While they were hard at work gathering plunder from the camp a dark shape flashed across the opening, and a moment later a beautiful Steller’s jay alighted in a small tree near the tent, raised his long crest, looked about him for an instant, and then hopping from one branch to another, reached the topmost spray of the tree, where he hung for an instant, swinging backward and forward on a slender twig. Then he darted down and alighted on the meat, and after another glance about him, attacked it with much vigor, sinking his sharp bill into the tender flesh at every stroke. He was a fine fellow, this Rocky Mountain blue jay, beautiful in color and shape, with dark blue wings and tail, a smoky brown body and head and a long crest, with light blue dots on his forehead. He was trim, graceful, alert and quick in all his motions, but he remained about the camp only a little while and then dashed away into the forest.

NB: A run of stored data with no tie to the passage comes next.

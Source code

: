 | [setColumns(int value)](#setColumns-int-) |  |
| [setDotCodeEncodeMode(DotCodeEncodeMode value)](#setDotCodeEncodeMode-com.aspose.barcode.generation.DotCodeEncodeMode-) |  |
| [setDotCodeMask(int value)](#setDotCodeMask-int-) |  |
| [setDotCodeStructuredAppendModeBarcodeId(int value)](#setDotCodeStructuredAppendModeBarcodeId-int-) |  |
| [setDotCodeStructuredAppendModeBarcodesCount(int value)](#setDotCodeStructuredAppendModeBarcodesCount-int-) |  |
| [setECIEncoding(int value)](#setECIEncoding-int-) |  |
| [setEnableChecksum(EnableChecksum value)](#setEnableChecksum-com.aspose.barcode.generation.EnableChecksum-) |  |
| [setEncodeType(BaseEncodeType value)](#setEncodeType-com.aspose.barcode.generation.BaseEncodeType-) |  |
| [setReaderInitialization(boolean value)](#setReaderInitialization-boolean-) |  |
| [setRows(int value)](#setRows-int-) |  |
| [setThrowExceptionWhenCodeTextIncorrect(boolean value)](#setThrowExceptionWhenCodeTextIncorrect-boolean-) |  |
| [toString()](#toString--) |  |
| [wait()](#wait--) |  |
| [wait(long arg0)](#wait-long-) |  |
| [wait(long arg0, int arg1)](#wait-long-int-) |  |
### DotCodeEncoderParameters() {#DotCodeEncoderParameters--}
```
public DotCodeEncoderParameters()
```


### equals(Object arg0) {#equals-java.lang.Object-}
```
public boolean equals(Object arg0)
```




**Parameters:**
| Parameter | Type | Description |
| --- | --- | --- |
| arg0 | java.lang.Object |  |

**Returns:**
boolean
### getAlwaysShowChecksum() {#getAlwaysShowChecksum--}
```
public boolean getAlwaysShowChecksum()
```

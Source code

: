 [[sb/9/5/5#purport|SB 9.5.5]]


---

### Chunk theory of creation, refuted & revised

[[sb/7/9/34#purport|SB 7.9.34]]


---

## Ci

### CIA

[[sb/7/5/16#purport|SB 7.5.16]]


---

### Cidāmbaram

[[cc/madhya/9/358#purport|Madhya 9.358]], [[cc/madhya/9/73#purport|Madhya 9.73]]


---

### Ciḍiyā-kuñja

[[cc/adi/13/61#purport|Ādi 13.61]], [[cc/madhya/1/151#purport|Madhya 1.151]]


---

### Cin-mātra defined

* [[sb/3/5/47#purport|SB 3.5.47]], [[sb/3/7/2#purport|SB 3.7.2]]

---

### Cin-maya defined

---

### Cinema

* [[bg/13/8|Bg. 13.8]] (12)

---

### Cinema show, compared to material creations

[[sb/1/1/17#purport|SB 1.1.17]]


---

After the blue jay had gone, and the coast was clear, the gray jays came back again, and so persistently did they assail the meat that Jack finally drove them off, and threw a coat over it to protect it.

The daring and impudent gray jays were not, however, the only birds about the camp. Modest little juncos—birds like the black snow bird of the East—now and then crept out of the forest and made cautious advances to the neighborhood of the fire, where they feasted on the bread crumbs that had been dropped on the ground.

When Jack first saw them they seemed to him the most timid, shrinking little creatures imaginable, and he was astonished later to see two of them almost come to blows over a choice bit of bread that one had found. When another bird approached the dainty which its discoverer was picking to pieces, the owner grimly lowered his head and bristled up his feathers, prepared to defend his rights. The other little bird threw itself into a defensive position as if quite prepared for battle, but the two did not quite come to blows. After eyeing each other for a few seconds one made a little hop to one side and then the other moved off, and presently the ruffled feathers were smoothed down.

Back in the woods, Jack could hear now and then dull tappings and drummings, which told him that the carpenters among the birds were at work, and after a while one of these woodpeckers dashed into camp, and, alighting near the top of an old stub, stood there for a while as if waiting to be admired.

He was a handsome fellow, with a glossy black back, relieved by white shoulder knots and wearing a satiny cap of red. He was also an energetic worker, but liked frequent intervals of rest.

He hammered away on the wood as if his life depended on it, making the chips fly this way and that, but when he secured the grub that his keen ear told him was concealed there and had swallowed it, he would sit still for some moments as if considering its excellent flavor.

A sudden movement of the gray jays, which still loitered about in the hope of being able to steal something more, occasionally alarmed this visitor and caused him to dodge around to the other side of the stub with a little shriek of alarm, but he would at once peer out from behind it and, finding that he had been frightened without cause, went to work again.

Two rather distant cousins of this woodpecker also came into the camp. They were banded three-toed woodpeckers, somewhat more modestly clad in black and white, with yellow silk caps.

Jack noticed that they worked most on the trunks of the higher trees and on the larger limbs, corkscrewing about them and pecking away in modest fashion, as if anxious to escape observation.